Оккупация для Бориса Павловича, как и для любого фронтовика, была явлением новым, не знакомым на практике. Так что, попав в конце концов домой, он больше присматривался и изучал происходящее. Приспособиться мешала ненависть к немцам, укрепившаяся в плену. Если до этого нагрянувшая на его страну немецкая армада была для него абстрактным врагом, посягнувшим на богатства всего народа, то после плена, где он столкнулся с немцами непосредственно, они стали его личными, кровными врагами. Он увидел, что это люди другой культуры, другой морали, зараженные равнодушием к миру, к общечеловеческим культурным ценностям. Для них имели значение только сила и удовлетворение собственных интересов. Главное для немцев было — убивать, грабить и жрать, жрать, жрать... Их аппетитам, даже в самом прямом смысле, не было предела. Они могли отобрать у местных жителей гуся, заставить их зажарить его и втроем-вчетвером съесть за один присест. Нашим людям того гуся хватило бы кормиться всей семьей недели две.
Смутно-смутно припоминались Борису Павловичу детские впечатления об изменениях, происходивших в Багдаде, когда там менялась власть в результате политических драк или катаклизмом. Он помнил, например, как на них напали британцы, заняли Багдад и Киркук, и начали распространять свою власть на всю территорию Ирака. Помнил испуганное притихшее население и стариков, гадающих, что теперь будет. Предприимчивые ассирийцы, эти прирожденные полиглоты, срочно кинулись изучать английский язык. В целом для народа это были неприятные моменты, потому что многие законы переставали действовать, вместо них вводились новые законы, обычно ухудшающие его положение. Потом была Бессарабия, тоже живущая под чужим игом, румынским, — там были свои сложности, ощущающиеся в каждой семье.
Казалось, он должен был привыкнуть к политической нестабильности как таковой, словно это был обязательный атрибут государства, и его не должны были удивлять резкие перемены в общественной жизни. Но нигде потеря стабильности и наступление перемен не сопровождались такой страшной войной, смертями и кровью, какие принесли советским людям немцы. Немцы вели себя как звери с нарушенными инстинктами, как изверги. А значит, против них надо было бороться со всей настойчивостью и силой! Надо было не просто изучать новый порядок, проявляя необыкновенную осторожность, но при первой же возможности уничтожить его и вернуть советскую власть, при которой если и были перемены, влияющие на жизнь народа, так только хорошие.
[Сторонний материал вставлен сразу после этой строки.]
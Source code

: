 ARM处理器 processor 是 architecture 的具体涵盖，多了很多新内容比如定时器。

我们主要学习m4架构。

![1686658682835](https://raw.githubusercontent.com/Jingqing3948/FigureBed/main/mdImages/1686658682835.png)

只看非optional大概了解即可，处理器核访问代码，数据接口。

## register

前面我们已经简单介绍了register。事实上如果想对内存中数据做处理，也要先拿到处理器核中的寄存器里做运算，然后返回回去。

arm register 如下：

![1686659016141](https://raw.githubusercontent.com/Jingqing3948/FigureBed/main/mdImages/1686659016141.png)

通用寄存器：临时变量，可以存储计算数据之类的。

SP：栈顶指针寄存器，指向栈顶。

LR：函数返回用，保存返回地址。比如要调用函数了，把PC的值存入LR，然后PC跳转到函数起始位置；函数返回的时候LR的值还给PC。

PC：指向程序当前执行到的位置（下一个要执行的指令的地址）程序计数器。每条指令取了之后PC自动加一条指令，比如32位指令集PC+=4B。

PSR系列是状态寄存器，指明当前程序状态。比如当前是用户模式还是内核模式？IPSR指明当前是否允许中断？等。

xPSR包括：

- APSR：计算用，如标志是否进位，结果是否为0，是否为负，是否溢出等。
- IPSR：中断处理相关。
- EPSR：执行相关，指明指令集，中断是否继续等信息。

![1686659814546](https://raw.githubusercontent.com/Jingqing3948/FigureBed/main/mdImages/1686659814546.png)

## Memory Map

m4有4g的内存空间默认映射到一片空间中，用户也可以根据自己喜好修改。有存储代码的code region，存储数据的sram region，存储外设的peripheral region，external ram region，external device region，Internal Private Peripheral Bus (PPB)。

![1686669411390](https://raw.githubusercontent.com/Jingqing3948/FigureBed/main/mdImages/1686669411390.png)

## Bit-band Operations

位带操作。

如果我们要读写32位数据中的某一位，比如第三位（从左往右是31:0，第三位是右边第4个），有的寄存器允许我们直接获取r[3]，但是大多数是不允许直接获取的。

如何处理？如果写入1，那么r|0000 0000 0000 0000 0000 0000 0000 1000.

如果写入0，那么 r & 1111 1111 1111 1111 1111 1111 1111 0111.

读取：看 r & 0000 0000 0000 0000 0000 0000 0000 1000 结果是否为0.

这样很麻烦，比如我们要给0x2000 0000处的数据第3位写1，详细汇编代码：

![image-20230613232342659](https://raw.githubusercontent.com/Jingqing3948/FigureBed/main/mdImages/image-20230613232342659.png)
Так рассуждал Борис Павлович, попав в условия немецкой оккупации, которая почти ничем не отличалась от плена. Разница была лишь в том, что люди жили не за колючей проволокой, зато и не могли совершить побег, ибо некуда было им бежать — они тут держали свой фронт, связывая силы немцев на местах.
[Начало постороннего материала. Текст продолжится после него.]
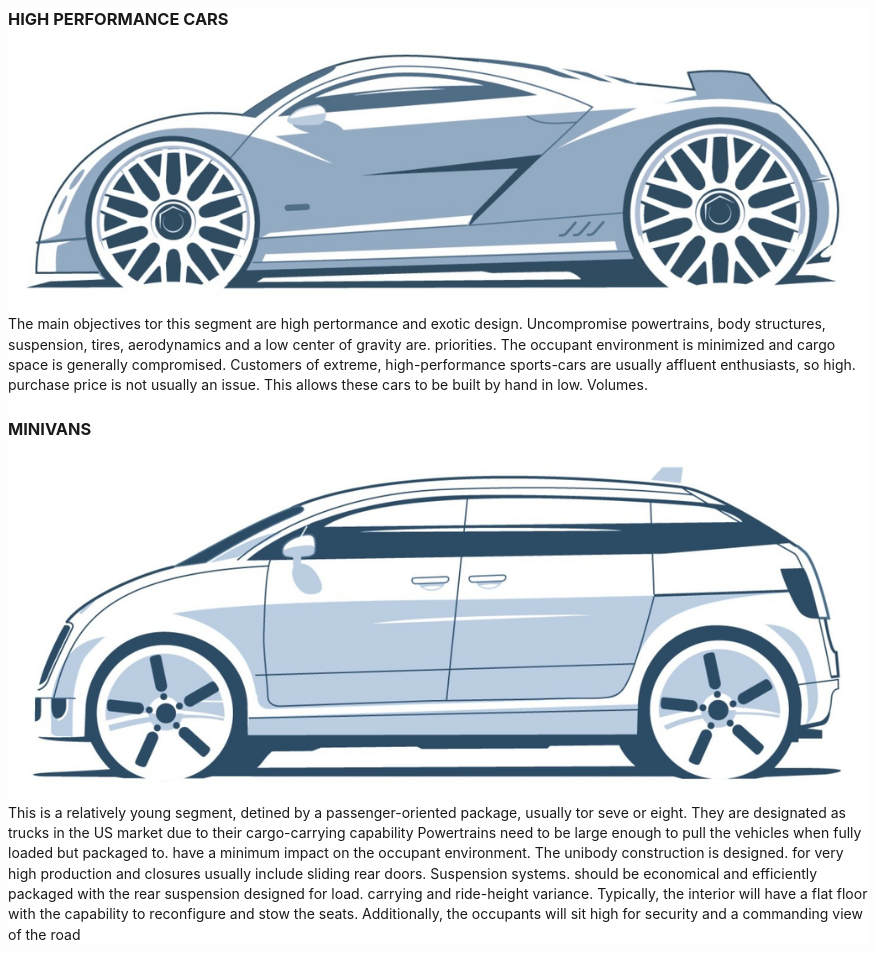 

### HIGH PERFORMANCE CARS

![image](./img/chapter_03/highperformancecars.jpg)

The main objectives tor this segment are high pertormance and exotic design. Uncompromise powertrains, body structures, suspension, tires, aerodynamics and a low center of gravity are. priorities. The occupant environment is minimized and cargo space is generally compromised. Customers of extreme, high-performance sports-cars are usually affluent enthusiasts, so high. purchase price is not usually an issue. This allows these cars to be built by hand in low. Volumes.



### MINIVANS

![image](./img/chapter_03/minivans.jpg)

This is a relatively young segment, detined by a passenger-oriented package, usually tor seve or eight. They are designated as trucks in the US market due to their cargo-carrying capability Powertrains need to be large enough to pull the vehicles when fully loaded but packaged to. have a minimum impact on the occupant environment. The unibody construction is designed. for very high production and closures usually include sliding rear doors. Suspension systems. should be economical and efficiently packaged with the rear suspension designed for load. carrying and ride-height variance. Typically, the interior will have a flat floor with the capability to reconfigure and stow the seats. Additionally, the occupants will sit high for security and a commanding view of the road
«Ну что же, после лечения на хуторе побыл я дома несколько дней. Осмотрелся... Понимал, что надо как-то жить, содержать семью. А значит, надо работать. Но к принятию решения прийти не успел — внешние силы снова начали меня толкать в спину.
Нагрянули люди из полиции с сообщением, что мне надо срочно браться у них на учет. Пошел. Другого там бы записал какой-нибудь жандарм — откуда, куда, зачем — и все. А меня нет, меня пожелал видеть начальник полиции — уже ж пошло по селу, что я бежал из плена. И до него дошло.
Должность эту занимал некий Андрухов, пришлый человек, не местный. Посмотрел я на него — молодой, но какой-то вялый, ленивый что ли. Короче, сонный.